前章ではキリスト教を例に挙げて、スピリチュアリズムの啓示によって改革を迫られるに相違ないと思われる教義を指摘したが、これは伝統的宗教の全てに及ぶべき、極めて範囲の広い、しかも問題点の多いテーマである。ここではこれ以上広げないで、新しい啓示によって明らかとなった死後の実相に迫ってみたい。
 このテーマになると資料は豊富である。しかも、スピリットからの通信に矛盾点もあまり見出せない。メッセージは世界の全ての国ないし民族において〝お告げ(メッセージ)〟という形で太古から入手されてきている。問題は、それがどこまで正確かということである。
 その判断の拠り所として、太古から引き継がれてた死後の世界の概念と比較してみて、細かい点で全く相反する事柄について新しい啓示が悉く一致しており、そこに一貫性が認められる場合は、それを真実と受け取ってよいと私は考える。
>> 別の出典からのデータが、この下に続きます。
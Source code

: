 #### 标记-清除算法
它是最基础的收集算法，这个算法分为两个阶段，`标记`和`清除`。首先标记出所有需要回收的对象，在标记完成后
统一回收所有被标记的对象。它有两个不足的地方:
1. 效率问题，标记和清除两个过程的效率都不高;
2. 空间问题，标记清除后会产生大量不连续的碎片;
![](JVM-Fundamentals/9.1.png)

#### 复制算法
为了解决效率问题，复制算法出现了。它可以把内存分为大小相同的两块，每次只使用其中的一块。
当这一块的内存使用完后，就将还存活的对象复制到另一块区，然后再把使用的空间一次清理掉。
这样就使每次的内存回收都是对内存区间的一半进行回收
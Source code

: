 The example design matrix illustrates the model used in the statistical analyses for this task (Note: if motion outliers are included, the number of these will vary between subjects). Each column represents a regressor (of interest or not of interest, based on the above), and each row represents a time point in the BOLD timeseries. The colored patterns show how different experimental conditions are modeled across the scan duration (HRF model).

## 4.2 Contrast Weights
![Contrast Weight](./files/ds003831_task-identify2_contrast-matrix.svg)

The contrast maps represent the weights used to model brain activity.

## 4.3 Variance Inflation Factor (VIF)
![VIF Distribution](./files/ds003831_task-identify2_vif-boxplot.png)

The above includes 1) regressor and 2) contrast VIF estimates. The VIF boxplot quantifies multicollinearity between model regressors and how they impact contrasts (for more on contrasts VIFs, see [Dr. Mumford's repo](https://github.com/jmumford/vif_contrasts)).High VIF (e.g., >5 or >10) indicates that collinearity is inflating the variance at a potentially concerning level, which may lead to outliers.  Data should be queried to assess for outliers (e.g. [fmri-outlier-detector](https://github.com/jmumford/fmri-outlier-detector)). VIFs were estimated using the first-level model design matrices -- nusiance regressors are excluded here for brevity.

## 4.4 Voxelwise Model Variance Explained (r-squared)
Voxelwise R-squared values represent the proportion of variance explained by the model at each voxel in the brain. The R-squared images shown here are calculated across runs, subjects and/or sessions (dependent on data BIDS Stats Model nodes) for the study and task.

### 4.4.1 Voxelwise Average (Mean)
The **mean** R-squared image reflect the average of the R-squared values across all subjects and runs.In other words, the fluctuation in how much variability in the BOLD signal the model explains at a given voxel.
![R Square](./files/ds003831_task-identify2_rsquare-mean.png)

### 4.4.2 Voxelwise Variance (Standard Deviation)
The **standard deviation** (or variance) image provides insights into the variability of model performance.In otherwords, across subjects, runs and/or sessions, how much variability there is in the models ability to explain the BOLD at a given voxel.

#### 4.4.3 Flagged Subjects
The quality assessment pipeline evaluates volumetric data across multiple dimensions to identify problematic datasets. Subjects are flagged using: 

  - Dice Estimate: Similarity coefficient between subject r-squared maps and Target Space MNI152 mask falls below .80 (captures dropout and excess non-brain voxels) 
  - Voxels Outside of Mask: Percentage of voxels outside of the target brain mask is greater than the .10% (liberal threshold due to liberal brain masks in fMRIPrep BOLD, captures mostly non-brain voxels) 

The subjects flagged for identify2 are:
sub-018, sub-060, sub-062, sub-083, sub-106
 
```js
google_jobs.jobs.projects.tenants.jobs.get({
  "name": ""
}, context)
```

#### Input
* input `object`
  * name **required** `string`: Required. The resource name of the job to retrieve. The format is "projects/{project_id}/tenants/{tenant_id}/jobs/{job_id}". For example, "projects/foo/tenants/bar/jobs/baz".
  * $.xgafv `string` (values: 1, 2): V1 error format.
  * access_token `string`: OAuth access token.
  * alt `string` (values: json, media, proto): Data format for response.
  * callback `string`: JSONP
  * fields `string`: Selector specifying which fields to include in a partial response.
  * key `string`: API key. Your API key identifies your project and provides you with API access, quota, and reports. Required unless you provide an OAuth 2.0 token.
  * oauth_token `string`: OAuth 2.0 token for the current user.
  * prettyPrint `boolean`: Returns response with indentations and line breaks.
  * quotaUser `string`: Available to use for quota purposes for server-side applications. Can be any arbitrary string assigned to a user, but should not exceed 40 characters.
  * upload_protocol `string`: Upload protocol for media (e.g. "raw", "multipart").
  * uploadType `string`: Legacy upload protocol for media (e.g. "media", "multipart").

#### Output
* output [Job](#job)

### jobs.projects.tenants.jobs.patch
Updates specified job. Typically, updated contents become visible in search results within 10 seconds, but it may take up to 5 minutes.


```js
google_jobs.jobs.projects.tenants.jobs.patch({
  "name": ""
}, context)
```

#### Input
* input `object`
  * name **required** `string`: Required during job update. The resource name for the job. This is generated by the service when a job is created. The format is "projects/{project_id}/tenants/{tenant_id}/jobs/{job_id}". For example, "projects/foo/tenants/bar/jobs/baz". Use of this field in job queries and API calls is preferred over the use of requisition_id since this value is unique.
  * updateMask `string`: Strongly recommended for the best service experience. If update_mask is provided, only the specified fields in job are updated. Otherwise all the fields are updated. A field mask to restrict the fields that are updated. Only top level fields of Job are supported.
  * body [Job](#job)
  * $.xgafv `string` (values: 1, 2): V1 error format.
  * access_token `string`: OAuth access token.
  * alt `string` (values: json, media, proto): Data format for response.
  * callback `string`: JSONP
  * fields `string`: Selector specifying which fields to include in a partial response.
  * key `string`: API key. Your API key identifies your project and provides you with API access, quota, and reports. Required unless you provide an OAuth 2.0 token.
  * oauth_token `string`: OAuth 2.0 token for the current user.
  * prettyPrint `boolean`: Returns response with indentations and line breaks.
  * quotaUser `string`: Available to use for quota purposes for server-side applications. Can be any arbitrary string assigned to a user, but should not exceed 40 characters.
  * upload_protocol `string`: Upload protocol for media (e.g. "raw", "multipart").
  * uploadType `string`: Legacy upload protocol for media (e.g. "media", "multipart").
 例えば、私が個人的に受け取った十五ないし二十種類のスピリット・メッセージが悉く同じことを言っているのに、それが全て間違っているということは、ちょっと考えられないことである。メッセージの中には地上時代のことに言及したものも多く、それが人間個性や記憶の証拠とされることが多いが、そうしたスピリットが、過去の地上世界のことは本当のことを言い、現在の霊界のことは嘘を言うということも、とても考えられないことである。